** To do **
Identify all lines in the data containing the string "polluants". Copy them out.

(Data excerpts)

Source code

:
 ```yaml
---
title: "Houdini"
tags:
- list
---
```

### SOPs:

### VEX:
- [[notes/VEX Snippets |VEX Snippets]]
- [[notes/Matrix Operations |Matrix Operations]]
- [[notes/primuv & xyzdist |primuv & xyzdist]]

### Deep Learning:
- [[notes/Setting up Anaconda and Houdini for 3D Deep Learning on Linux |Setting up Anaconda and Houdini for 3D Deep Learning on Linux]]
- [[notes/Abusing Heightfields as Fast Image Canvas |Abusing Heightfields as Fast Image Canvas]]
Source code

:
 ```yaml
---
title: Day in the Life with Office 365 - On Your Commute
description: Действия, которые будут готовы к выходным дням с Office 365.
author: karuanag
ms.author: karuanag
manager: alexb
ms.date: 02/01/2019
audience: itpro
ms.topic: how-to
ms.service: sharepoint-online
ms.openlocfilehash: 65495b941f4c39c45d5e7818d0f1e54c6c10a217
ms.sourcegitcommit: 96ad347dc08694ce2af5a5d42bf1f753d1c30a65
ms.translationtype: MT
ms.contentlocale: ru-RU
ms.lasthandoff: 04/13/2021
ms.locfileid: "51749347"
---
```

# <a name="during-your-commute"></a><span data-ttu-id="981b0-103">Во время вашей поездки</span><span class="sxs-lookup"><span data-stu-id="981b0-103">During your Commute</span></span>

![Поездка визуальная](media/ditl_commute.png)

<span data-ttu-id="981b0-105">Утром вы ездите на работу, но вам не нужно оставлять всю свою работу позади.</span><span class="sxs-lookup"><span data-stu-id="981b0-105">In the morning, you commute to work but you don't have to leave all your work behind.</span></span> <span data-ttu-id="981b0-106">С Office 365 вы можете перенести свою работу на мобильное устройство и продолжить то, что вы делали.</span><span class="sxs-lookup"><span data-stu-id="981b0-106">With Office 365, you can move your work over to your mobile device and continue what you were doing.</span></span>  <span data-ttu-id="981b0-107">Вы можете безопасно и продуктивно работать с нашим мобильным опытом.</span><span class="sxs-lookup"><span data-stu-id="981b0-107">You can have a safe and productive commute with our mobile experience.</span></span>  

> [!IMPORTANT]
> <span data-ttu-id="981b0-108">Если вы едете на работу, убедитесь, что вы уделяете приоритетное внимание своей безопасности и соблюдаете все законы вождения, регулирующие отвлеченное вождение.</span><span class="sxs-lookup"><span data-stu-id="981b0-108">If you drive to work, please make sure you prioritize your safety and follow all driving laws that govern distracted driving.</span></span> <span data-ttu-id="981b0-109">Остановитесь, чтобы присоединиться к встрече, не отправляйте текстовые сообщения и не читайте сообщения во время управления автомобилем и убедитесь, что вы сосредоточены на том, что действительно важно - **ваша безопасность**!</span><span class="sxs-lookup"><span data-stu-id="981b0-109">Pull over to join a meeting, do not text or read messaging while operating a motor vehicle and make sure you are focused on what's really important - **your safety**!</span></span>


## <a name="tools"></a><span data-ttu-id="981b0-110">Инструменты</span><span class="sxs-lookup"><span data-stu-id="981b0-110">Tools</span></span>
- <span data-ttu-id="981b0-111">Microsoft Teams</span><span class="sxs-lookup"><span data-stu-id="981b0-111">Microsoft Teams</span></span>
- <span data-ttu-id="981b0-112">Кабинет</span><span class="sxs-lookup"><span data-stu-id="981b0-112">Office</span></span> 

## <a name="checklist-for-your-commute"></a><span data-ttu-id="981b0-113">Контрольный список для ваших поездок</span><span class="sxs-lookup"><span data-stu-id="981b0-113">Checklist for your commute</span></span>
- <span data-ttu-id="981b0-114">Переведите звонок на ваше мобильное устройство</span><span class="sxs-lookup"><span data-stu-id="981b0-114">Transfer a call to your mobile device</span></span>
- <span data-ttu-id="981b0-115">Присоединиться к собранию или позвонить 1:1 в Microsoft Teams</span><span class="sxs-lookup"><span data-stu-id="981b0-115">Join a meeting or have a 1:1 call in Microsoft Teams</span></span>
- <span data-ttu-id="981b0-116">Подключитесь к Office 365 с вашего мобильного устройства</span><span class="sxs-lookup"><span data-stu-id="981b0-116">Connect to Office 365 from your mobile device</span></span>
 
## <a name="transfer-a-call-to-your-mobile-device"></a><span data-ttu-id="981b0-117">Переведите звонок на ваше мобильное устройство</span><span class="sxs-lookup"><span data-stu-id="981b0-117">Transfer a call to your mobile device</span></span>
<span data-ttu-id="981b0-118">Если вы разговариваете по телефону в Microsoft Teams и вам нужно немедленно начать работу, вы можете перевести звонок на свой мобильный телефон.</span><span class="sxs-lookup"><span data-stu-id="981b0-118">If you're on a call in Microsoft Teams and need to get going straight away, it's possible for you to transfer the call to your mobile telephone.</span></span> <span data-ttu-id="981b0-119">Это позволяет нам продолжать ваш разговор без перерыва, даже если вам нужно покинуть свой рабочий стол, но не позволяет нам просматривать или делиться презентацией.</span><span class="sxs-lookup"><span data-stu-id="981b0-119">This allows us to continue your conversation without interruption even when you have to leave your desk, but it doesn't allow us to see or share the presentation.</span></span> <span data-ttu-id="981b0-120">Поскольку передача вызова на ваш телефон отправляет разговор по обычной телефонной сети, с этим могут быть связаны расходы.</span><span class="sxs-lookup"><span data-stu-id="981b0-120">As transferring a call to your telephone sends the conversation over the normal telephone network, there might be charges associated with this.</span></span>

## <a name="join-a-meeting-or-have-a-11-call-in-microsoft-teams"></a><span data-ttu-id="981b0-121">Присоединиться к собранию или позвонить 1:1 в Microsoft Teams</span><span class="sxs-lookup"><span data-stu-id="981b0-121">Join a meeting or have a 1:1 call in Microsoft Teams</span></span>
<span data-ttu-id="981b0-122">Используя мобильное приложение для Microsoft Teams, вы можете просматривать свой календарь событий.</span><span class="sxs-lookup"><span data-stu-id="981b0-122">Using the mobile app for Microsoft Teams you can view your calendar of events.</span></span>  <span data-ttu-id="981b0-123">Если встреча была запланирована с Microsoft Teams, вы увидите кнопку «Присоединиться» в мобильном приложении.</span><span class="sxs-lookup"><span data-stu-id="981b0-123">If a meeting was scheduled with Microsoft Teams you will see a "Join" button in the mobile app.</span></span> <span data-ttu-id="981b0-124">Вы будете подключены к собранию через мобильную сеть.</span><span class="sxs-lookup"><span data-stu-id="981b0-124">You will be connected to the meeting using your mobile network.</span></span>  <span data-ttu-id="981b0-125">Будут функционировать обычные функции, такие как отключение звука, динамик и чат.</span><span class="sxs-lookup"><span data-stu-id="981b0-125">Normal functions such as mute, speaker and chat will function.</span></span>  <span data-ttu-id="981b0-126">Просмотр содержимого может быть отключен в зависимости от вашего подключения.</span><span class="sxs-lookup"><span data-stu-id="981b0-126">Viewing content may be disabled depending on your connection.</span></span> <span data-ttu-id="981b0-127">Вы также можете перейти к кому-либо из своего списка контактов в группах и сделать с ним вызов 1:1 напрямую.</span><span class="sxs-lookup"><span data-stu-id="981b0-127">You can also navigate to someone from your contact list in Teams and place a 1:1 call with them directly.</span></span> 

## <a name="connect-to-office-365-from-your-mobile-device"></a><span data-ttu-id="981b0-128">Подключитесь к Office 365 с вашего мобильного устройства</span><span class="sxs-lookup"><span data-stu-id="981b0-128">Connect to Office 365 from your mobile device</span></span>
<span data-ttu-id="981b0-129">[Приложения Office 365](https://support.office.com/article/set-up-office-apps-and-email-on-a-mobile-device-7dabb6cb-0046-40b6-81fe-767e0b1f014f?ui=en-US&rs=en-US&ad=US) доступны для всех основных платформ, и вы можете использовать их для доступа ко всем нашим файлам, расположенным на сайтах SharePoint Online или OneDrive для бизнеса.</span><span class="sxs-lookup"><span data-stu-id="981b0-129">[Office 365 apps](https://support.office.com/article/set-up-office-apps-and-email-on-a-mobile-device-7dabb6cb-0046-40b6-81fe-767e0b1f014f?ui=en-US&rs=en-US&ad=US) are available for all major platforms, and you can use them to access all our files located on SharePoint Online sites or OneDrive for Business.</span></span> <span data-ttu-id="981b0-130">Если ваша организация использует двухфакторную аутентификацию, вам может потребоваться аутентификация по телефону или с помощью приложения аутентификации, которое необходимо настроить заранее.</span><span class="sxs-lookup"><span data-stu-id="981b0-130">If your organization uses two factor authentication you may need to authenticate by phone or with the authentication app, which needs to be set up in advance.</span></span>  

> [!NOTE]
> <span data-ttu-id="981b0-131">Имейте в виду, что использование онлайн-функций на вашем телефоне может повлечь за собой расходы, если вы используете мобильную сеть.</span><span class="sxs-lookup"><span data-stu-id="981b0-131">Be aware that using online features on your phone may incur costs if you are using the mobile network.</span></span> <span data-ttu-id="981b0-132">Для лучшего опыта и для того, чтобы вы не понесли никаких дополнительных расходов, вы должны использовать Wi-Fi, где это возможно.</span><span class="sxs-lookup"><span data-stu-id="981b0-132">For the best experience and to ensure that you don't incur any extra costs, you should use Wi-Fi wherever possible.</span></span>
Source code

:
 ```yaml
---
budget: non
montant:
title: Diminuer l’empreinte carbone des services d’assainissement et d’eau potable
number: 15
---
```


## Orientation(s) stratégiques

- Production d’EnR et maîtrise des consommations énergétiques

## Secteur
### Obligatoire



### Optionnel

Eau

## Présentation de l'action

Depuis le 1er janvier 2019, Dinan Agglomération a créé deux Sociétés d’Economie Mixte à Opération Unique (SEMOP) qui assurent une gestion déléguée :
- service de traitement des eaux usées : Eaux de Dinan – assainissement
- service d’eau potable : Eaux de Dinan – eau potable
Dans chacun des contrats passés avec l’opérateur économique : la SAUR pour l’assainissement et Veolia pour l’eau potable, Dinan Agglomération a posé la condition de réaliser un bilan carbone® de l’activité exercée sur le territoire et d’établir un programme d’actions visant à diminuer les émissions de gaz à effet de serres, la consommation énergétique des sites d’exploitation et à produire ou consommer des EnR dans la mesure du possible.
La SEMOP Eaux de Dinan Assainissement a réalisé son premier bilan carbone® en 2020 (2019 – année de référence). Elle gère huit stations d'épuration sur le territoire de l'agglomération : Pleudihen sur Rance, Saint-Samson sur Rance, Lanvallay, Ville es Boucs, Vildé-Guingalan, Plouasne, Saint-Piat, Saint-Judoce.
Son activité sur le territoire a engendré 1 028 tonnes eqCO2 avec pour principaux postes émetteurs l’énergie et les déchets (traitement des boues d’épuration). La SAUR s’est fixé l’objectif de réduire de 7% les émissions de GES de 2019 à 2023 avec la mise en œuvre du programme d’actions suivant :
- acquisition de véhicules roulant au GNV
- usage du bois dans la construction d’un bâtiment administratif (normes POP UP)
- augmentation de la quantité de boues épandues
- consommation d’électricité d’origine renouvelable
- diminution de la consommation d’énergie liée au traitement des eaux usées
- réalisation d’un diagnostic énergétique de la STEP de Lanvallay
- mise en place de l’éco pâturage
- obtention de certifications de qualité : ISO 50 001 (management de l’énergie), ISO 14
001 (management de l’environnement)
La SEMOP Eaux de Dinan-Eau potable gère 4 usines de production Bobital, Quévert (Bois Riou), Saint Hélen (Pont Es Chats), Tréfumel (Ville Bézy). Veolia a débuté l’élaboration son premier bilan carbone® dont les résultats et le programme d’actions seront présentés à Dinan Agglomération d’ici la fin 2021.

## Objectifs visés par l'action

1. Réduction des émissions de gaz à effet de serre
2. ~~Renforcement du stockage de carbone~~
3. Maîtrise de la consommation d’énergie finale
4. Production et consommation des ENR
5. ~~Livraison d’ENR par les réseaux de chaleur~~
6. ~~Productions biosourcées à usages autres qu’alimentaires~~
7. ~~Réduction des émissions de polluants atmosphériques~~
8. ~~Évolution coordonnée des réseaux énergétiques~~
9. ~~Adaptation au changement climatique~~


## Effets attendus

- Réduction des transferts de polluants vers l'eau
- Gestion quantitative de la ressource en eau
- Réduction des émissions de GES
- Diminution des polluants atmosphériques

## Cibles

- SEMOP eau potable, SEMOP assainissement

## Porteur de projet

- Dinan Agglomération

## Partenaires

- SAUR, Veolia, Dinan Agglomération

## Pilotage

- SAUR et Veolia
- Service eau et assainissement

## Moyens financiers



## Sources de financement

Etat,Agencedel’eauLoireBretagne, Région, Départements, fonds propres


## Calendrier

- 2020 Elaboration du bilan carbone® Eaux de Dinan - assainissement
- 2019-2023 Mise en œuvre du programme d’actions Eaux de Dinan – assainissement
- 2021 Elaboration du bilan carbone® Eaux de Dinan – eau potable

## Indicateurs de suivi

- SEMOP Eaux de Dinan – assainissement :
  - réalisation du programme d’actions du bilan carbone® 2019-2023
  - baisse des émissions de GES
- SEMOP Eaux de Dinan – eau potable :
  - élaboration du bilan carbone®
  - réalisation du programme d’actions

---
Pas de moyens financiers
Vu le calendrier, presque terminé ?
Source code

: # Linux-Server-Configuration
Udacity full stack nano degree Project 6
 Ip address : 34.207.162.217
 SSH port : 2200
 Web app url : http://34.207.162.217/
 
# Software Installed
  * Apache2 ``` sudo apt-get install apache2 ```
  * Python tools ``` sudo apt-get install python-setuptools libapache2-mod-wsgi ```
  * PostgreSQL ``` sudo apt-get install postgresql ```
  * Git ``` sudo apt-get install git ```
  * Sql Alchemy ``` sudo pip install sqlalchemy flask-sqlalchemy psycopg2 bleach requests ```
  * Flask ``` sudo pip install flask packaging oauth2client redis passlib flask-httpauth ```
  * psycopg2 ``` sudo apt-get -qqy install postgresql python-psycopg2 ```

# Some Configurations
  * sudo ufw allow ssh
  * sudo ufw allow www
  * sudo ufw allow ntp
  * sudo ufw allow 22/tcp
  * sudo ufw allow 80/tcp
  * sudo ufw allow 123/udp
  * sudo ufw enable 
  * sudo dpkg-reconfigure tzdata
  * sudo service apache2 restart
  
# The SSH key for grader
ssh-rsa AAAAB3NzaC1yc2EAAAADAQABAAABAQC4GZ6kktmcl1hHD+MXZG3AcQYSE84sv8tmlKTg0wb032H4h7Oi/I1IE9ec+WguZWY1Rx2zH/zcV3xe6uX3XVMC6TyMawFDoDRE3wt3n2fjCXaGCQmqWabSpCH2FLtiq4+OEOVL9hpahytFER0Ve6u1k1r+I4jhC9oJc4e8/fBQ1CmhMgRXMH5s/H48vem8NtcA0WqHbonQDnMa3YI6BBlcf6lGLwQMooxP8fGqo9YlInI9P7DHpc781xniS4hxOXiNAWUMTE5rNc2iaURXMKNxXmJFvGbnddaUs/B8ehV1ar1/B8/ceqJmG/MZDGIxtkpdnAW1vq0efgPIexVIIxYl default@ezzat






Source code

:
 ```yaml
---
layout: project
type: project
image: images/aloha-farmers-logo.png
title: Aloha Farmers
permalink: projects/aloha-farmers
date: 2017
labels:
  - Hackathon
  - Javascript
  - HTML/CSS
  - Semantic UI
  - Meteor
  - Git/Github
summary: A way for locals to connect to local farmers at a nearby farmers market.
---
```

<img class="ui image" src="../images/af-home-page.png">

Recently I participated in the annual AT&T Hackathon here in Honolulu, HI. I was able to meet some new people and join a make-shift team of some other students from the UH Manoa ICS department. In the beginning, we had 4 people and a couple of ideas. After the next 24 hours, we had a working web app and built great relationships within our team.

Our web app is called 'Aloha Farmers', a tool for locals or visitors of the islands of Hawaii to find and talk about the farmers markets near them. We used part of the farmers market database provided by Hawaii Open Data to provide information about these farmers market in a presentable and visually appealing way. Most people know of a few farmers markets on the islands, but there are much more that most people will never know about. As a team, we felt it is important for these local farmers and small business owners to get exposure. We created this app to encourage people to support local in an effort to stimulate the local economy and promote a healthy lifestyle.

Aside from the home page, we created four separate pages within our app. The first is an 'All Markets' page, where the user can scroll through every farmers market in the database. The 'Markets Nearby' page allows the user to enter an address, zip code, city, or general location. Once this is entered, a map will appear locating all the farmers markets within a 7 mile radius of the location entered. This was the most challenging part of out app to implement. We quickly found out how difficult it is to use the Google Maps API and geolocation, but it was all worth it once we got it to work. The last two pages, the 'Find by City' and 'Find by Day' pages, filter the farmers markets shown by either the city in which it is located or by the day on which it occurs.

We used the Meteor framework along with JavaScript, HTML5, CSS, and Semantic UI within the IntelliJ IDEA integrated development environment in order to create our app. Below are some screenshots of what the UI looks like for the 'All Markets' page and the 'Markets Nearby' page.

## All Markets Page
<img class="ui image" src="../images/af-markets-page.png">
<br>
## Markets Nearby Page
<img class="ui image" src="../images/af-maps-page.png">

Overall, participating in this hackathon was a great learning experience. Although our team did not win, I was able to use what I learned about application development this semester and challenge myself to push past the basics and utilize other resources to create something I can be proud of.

** Expected answer **
7. ~~Réduction des émissions de polluants atmosphériques~~
- Réduction des transferts de polluants vers l'eau
- Diminution des polluants atmosphériques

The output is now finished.